*YOUR OBJECTIVE:* Report back every line below that carries the word "hour".

[Plain-text document sources]
----
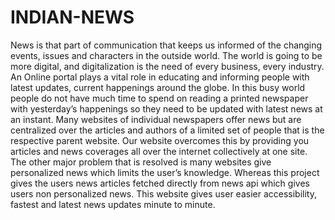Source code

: # INDIAN-NEWS
News is that part of communication that keeps us informed of the changing events, issues and characters in the outside world. The world is going to be more digital, and digitalization is the need of every business, every industry. An Online portal plays a vital role in educating and informing people with latest updates, current happenings around the globe. In this busy world people do not have much time to spend on reading a printed newspaper with yesterday’s happenings so they need to be updated with latest news at an instant. Many websites of individual newspapers offer news but are centralized over the articles and authors of a limited set of people that is the respective parent website. Our website overcomes this by providing you articles and news coverages all over the internet collectively at one site. The other major problem that is resolved is many websites give personalized news which limits the user’s knowledge. Whereas this project gives the users news articles fetched directly from news api which gives users non personalized news. This website gives user easier accessibility, fastest and latest news updates minute to minute. 
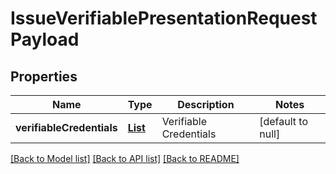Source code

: # IssueVerifiablePresentationRequestPayload
## Properties

| Name | Type | Description | Notes |
|------------ | ------------- | ------------- | -------------|
| **verifiableCredentials** | [**List**](map.md) | Verifiable Credentials | [default to null] |

[[Back to Model list]](../README.md#documentation-for-models) [[Back to API list]](../README.md#documentation-for-api-endpoints) [[Back to README]](../README.md)

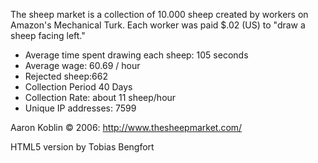 The sheep market is a collection of 10.000 sheep created by workers on Amazon's
Mechanical Turk. Each worker was paid $.02 (US) to "draw a sheep facing left."

-   Average time spent drawing each sheep: 105 seconds
-   Average wage: 60.69 / hour
-   Rejected sheep:662
-   Collection Period 40 Days
-   Collection Rate: about 11 sheep/hour
-   Unique IP addresses: 7599

Aaron Koblin © 2006: <http://www.thesheepmarket.com/>

HTML5 version by Tobias Bengfort
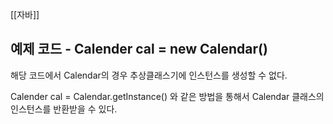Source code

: [[자바]]

## 예제 코드 - Calender cal = new Calendar()

해당 코드에서 Calendar의 경우 추상클래스기에 인스턴스를 생성할 수 없다.

Calender cal = Calendar.getInstance() 와 같은 방법을 통해서 Calendar 클래스의 인스턴스를 반환받을 수 있다.

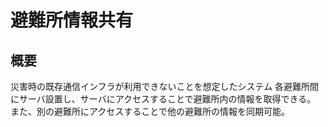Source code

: # 避難所情報共有
## 概要
災害時の既存通信インフラが利用できないことを想定したシステム
各避難所間にサーバ設置し、サーバにアクセスすることで避難所内の情報を取得できる。
また、別の避難所にアクセスすることで他の避難所の情報を同期可能。

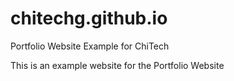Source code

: # chitechg.github.io
Portfolio Website Example for ChiTech

This is an example website for the Portfolio Website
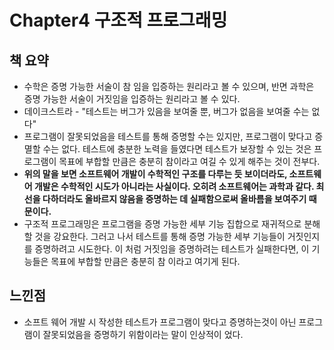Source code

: # Chapter4 구조적 프로그래밍

## 책 요약
- 수학은 증명 가능한 서술이 참 임을 입증하는 원리라고 볼 수 있으며, 반면 과학은 증명 가능한 서술이 거짓임을 입증하는 원리라고 볼 수 있다.
- 데이크스트라 - "테스트는 버그가 있음을 보여줄 뿐, 버그가 없음을 보여줄 수는 없다"
- 프로그램이 잘못되었음을 테스트를 통해 증명할 수는 있지만, 프로그램이 맞다고 증멸할 수는 없다. 테스트에 충분한 노력을 들였다면 테스트가 보장할 수 있는 것은 프로그램이 목표에 부합할 만큼은 충분히 참이라고 여길 수 있게 해주는 것이 전부다.
- **위의 말을 보면 소프트웨어 개발이 수학적인 구조를 다루는 듯 보이더라도, 소프트웨어 개발은 수학적인 시도가 아니라는 사실이다. 오히려 소프트웨어는 과학과 같다. 최선을 다하더라도 올바르지 않음을 증명하는 데 실패함으로써 올바름을 보여주기 때문이다.**
- 구조적 프로그래밍은 프로그램을 증명 가능한 세부 기능 집합으로 재귀적으로 분해할 것을 강요한다. 그러고 나서 테스트를 통해 증명 가능한 세부 기능들이 거짓인지를 증명하려고 시도한다. 이 처럼 거짓임을 증명하려는 테스트가 실패한다면, 이 기능들은 목표에 부합할 만큼은 충분히 참 이라고 여기게 된다.

## 느낀점
- 소프트 웨어 개발 시 작성한 테스트가 프로그램이 맞다고 증명하는것이 아닌 프로그램이 잘못되었음을 증명하기 위함이라는 말이 인상적이 었다.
----
*RESULT OF THE EXERCISE:*
-   Average wage: 60.69 / hour
-   Collection Rate: about 11 sheep/hour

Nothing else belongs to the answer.